We continue today with another poem and commentary from Malcolm Guite, this being his poem on the third temptation of Christ.

On the Pinnacle

Temples and spires are good for looking down from;
You stand above the world on holy heights,
Here on the pinnacle, above the maelstrom,
Among the few, the true, unearthly lights.
Here you can breathe the thin air of perfection
And feel your kinship with the lonely star,
Above the shadow and the pale reflection,
Here you can know for certain who you are.
The world is stalled below, but you could move it
If they could know you as you are up here.
Of course they’ll doubt, but here’s your chance to prove it,
Angels will bear you up, so have no fear …
I was not sent to look down from above.
It’s fear that sets these tests and proofs, not Love.

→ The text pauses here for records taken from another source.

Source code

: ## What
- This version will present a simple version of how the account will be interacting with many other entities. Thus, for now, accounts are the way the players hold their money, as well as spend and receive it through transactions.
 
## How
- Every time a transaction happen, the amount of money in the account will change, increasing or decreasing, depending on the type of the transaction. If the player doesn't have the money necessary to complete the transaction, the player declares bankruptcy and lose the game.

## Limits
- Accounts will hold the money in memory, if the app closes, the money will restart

And he took him to Jerusalem and set him on the pinnacle of the temple and said to him, ‘If you are the Son of God, throw yourself down from here, for it is written, “He will command his angels concerning you, to guard you,” and “On their hands they will bear you up, lest you strike your foot against a stone.”’ And Jesus answered him, ‘It is said, ‘You shall not put the Lord your God to the test.”’ And when the devil had ended every temptation, he departed from him until an opportune time.
(Luke 4.9-13)

If the first two temptations in the wilderness were in some sense ‘obvious’; the temptation to mere physical satisfaction of appetite, and the temptation to worldly success and power, then the third temptation is subtle and dark, all the darker for pretending to a kind of light, or enlightenment. The third temptation takes place on the ‘pinnacle of the Temple’ on the height of religious experience and achievement. What could be wrong with that? But the best things, turned bad, are the worst things of all. A ‘religious’  or  ‘spiritual’ life can be riddled with pride and a sense of distinction, judging or looking down on others , despising God’s good creation! Such a twisted religion does more damage in the world then any amount simple indulgence or gratification by sensual people.   One of G.K. Chesterton’s wonderful Father Brown’s stories. “The Hammer of God”, explores this theme with his usual combination of acuity and humour.  In the story a curate who has constantly taken to “praying, not on the common church floor with his fellow men, but on the dizzying heights of its spires” is tempted to deal justice to his sinful brother by flinging a hammer down on him from those same heights.  It is Father Brown who sees and understands the temptation and brings the curate down to earth, to a proper place of repentance.  Here’s a fragment of their dialogue before they descend:

I think there is something rather dangerous about standing on these high places even to pray,” said Father Brown. “Heights were made to be looked at, not to be looked from.”
“Do you mean that one may fall over,” asked Wilfred.
“I mean that one’s soul may fall if one’s body doesn’t,” said the other priest…
After a moment he resumed, looking tranquilly out over the plain with his pale grey eyes. “I knew a man,” he said, “who began by worshipping with others before the altar, but who grew fond of high and lonely places to pray from, corners or niches in the belfry or the spire. And once in one of those dizzy places, where the whole world seemed to turn under him like a wheel, his brain turned also, and he fancied he was God. So that, though he was a good man, he committed a great crime.”
Wilfred’s face was turned away, but his bony hands turned blue and white as they tightened on the parapet of stone.
“He thought it was given to him to judge the world and to strike down the sinner.  He would never have had such a thought if he had been kneeling with other men upon a floor.”
“I mean that one’s soul may fall if one’s body doesn’t,” said the other priest.

I was remembering something of this story when I wrote my sonnet on the third temptation, but thanks be to God that Jesus, in resisting this temptation to spiritual loftiness and display, shows his solidarity once and for all with all of us, trusting himself to our flesh and blood so that we can trust our flesh and blood to him. He does not look down on us but looks up with the humble eyes of the child of Bethlehem.